On June 1, 2009 I began blogging regularly.  The Philosopher's Stone was actually created two years earlier, but I did not begin posting regular comments then.  Today is the day before Memorial Day, which means that by rights it ought to be May 29th, but in fact it is only May 25th, thanks to the insatiable American desire for three day holidays.  On the actual May 31st, this coming Saturday, I will have been blogging for exactly five years, which is to say 1826 days [including one Leap Day.]  This little commemoration is my 1821st post, so it seems quite likely that when five years rolls around next Saturday, I will have put up on this blog an average of one post a day!  Included in those blog posts are an 800 page autobiography, posted seriatim, and another roughly two hundred fifty thousand words of tutorials, mini-tutorials, micro-tutorials, and appreciations, as well as an enormous number of quibbles, cavils, celebrations, and curiosities.  None of which includes the book-length exposition of Formal Methods in Political Philosophy that constitutes the material of my other blog.  I think I can say, without fear of contradiction, that I have a raging and incurable case of logorrhea.

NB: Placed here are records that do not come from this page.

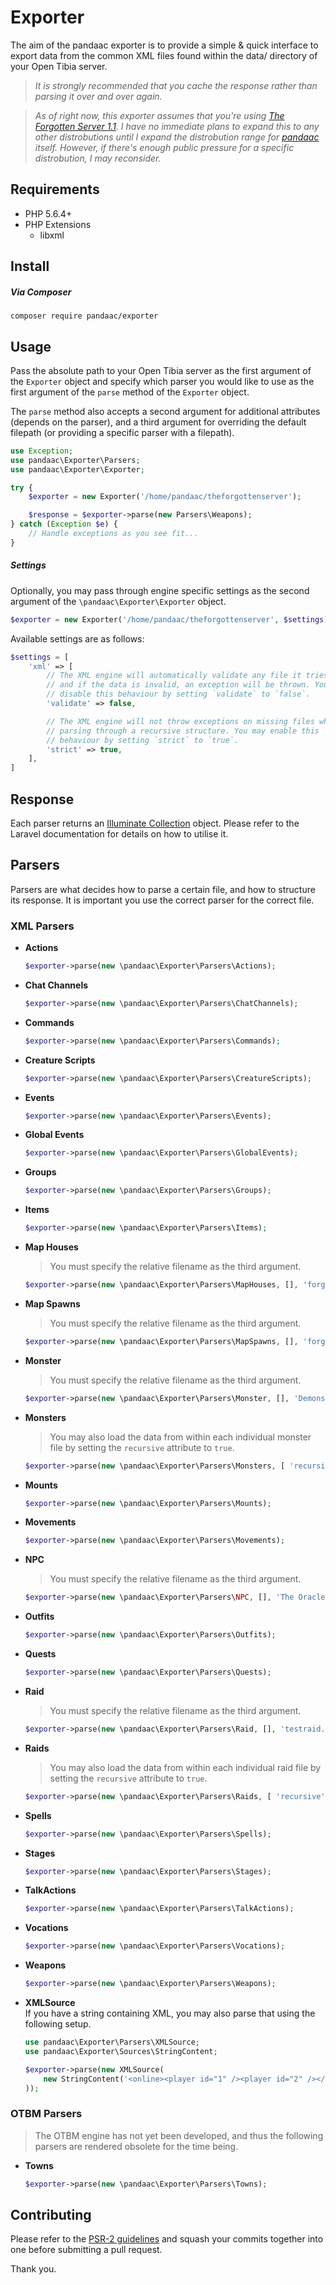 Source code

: # Exporter
The aim of the pandaac exporter is to provide a simple & quick interface to export data from the common XML files found within the data/ directory of your Open Tibia server.

> _It is strongly recommended that you cache the response rather than parsing it over and over again._

> _As of right now, this exporter assumes that you're using [The Forgotten Server 1.1](https://github.com/otland/forgottenserver/tree/1.1). I have no immediate plans to expand this to any other distrobutions until I expand the distrobution range for [pandaac](https://github.com/pandaac/pandaac) itself. However, if there's enough public pressure for a specific distrobution, I may reconsider._

## Requirements
* PHP 5.6.4+
* PHP Extensions
  * libxml

## Install
##### Via Composer
```
composer require pandaac/exporter
```

## Usage
Pass the absolute path to your Open Tibia server as the first argument of the `Exporter` object and specify which parser you would like to use as the first argument of the `parse` method of the `Exporter` object.

The `parse` method also accepts a second argument for additional attributes (depends on the parser), and a third argument for overriding the default filepath (or providing a specific parser with a filepath).

```php
use Exception;
use pandaac\Exporter\Parsers;
use pandaac\Exporter\Exporter;

try {
    $exporter = new Exporter('/home/pandaac/theforgottenserver');

    $response = $exporter->parse(new Parsers\Weapons);
} catch (Exception $e) {
    // Handle exceptions as you see fit...
}
```

##### Settings
Optionally, you may pass through engine specific settings as the second argument of the `\pandaac\Exporter\Exporter` object.

```php
$exporter = new Exporter('/home/pandaac/theforgottenserver', $settings);
```

Available settings are as follows:

```php
$settings = [
    'xml' => [
        // The XML engine will automatically validate any file it tries to parse,
        // and if the data is invalid, an exception will be thrown. You may
        // disable this behaviour by setting `validate` to `false`.
        'validate' => false,

        // The XML engine will not throw exceptions on missing files when
        // parsing through a recursive structure. You may enable this
        // behaviour by setting `strict` to `true`.
        'strict' => true,
    ],
]
```

## Response
Each parser returns an [Illuminate Collection](https://laravel.com/docs/5.4/collections) object. Please refer to the Laravel documentation for details on how to utilise it.

## Parsers
Parsers are what decides how to parse a certain file, and how to structure its response. It is important you use the correct parser for the correct file.

### XML Parsers
+ **Actions**  

   ```php
   $exporter->parse(new \pandaac\Exporter\Parsers\Actions);
   ```

+ **Chat Channels**  

   ```php
   $exporter->parse(new \pandaac\Exporter\Parsers\ChatChannels);
   ```

+ **Commands**  
   
   ```php
   $exporter->parse(new \pandaac\Exporter\Parsers\Commands);
   ```

+ **Creature Scripts**  
   
   ```php
   $exporter->parse(new \pandaac\Exporter\Parsers\CreatureScripts);
   ```

+ **Events**  
   
   ```php
   $exporter->parse(new \pandaac\Exporter\Parsers\Events);
   ```

+ **Global Events**  
   
   ```php
   $exporter->parse(new \pandaac\Exporter\Parsers\GlobalEvents);
   ```

+ **Groups**  
   
   ```php
   $exporter->parse(new \pandaac\Exporter\Parsers\Groups);
   ```

+ **Items**  
   
   ```php
   $exporter->parse(new \pandaac\Exporter\Parsers\Items);
   ```

+ **Map Houses**  
   > You must specify the relative filename as the third argument.  

   ```php
   $exporter->parse(new \pandaac\Exporter\Parsers\MapHouses, [], 'forgotten-house.xml');
   ```

+ **Map Spawns**  
   > You must specify the relative filename as the third argument.  

   ```php
   $exporter->parse(new \pandaac\Exporter\Parsers\MapSpawns, [], 'forgotten-spawn.xml');
   ```

+ **Monster**  
   > You must specify the relative filename as the third argument.  

   ```php
   $exporter->parse(new \pandaac\Exporter\Parsers\Monster, [], 'Demons/Demon.xml');
   ```

+ **Monsters**  
   > You may also load the data from within each individual monster file by setting the `recursive` attribute to `true`.  
   
   ```php
   $exporter->parse(new \pandaac\Exporter\Parsers\Monsters, [ 'recursive' => true ]);
   ```

+ **Mounts**  
   
   ```php
   $exporter->parse(new \pandaac\Exporter\Parsers\Mounts);
   ```

+ **Movements**  
   
   ```php
   $exporter->parse(new \pandaac\Exporter\Parsers\Movements);
   ```

+ **NPC**  
   > You must specify the relative filename as the third argument.  

   ```php
   $exporter->parse(new \pandaac\Exporter\Parsers\NPC, [], 'The Oracle.xml');
   ```

+ **Outfits**  
   
   ```php
   $exporter->parse(new \pandaac\Exporter\Parsers\Outfits);
   ```

+ **Quests**  
   
   ```php
   $exporter->parse(new \pandaac\Exporter\Parsers\Quests);
   ```

+ **Raid**  
   > You must specify the relative filename as the third argument.  

   ```php
   $exporter->parse(new \pandaac\Exporter\Parsers\Raid, [], 'testraid.xml');
   ```

+ **Raids**  
   > You may also load the data from within each individual raid file by setting the `recursive` attribute to `true`.  

   ```php
   $exporter->parse(new \pandaac\Exporter\Parsers\Raids, [ 'recursive' => true ]);
   ```

+ **Spells**  
   
   ```php
   $exporter->parse(new \pandaac\Exporter\Parsers\Spells);
   ```

+ **Stages**  
   
   ```php
   $exporter->parse(new \pandaac\Exporter\Parsers\Stages);
   ```

+ **TalkActions**  
   
   ```php
   $exporter->parse(new \pandaac\Exporter\Parsers\TalkActions);
   ```

+ **Vocations**  
   
   ```php
   $exporter->parse(new \pandaac\Exporter\Parsers\Vocations);
   ```

+ **Weapons**  
   
   ```php
   $exporter->parse(new \pandaac\Exporter\Parsers\Weapons);
   ```

+ **XMLSource**  
   If you have a string containing XML, you may also parse that using the following setup.

   ```php
   use pandaac\Exporter\Parsers\XMLSource;
   use pandaac\Exporter\Sources\StringContent;

   $exporter->parse(new XMLSource(
       new StringContent('<online><player id="1" /><player id="2" /></online>')
   ));
   ```

### OTBM Parsers
> The OTBM engine has not yet been developed, and thus the following parsers are rendered obsolete for the time being.

+ **Towns**  
   
   ```php
   $exporter->parse(new \pandaac\Exporter\Parsers\Towns);
   ```

## Contributing
Please refer to the [PSR-2 guidelines](http://www.php-fig.org/psr/psr-2/) and squash your commits together into one before submitting a pull request.

Thank you.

When I finished writing my doctoral dissertation in the early Spring of 1957, I was seized by the terrible fear that I would never write anything again.  Each time I completed another book and sent it off to the publisher, I experienced a return of that primal anxiety.  When I write for this blog, a variant of that fear haunts me.  "Will I find something, anything, to say tomorrow?" I ask myself.  You might think that after one thousand eight hundred twenty-one posts, I would develop a certain confident expectation, but alas, it is not so.  If I am fortunate enough to be granted a moment's awareness of the onset of my death, I rather imagine that my last conscious thought will be, "Well, I shan't have to post anything tomorrow."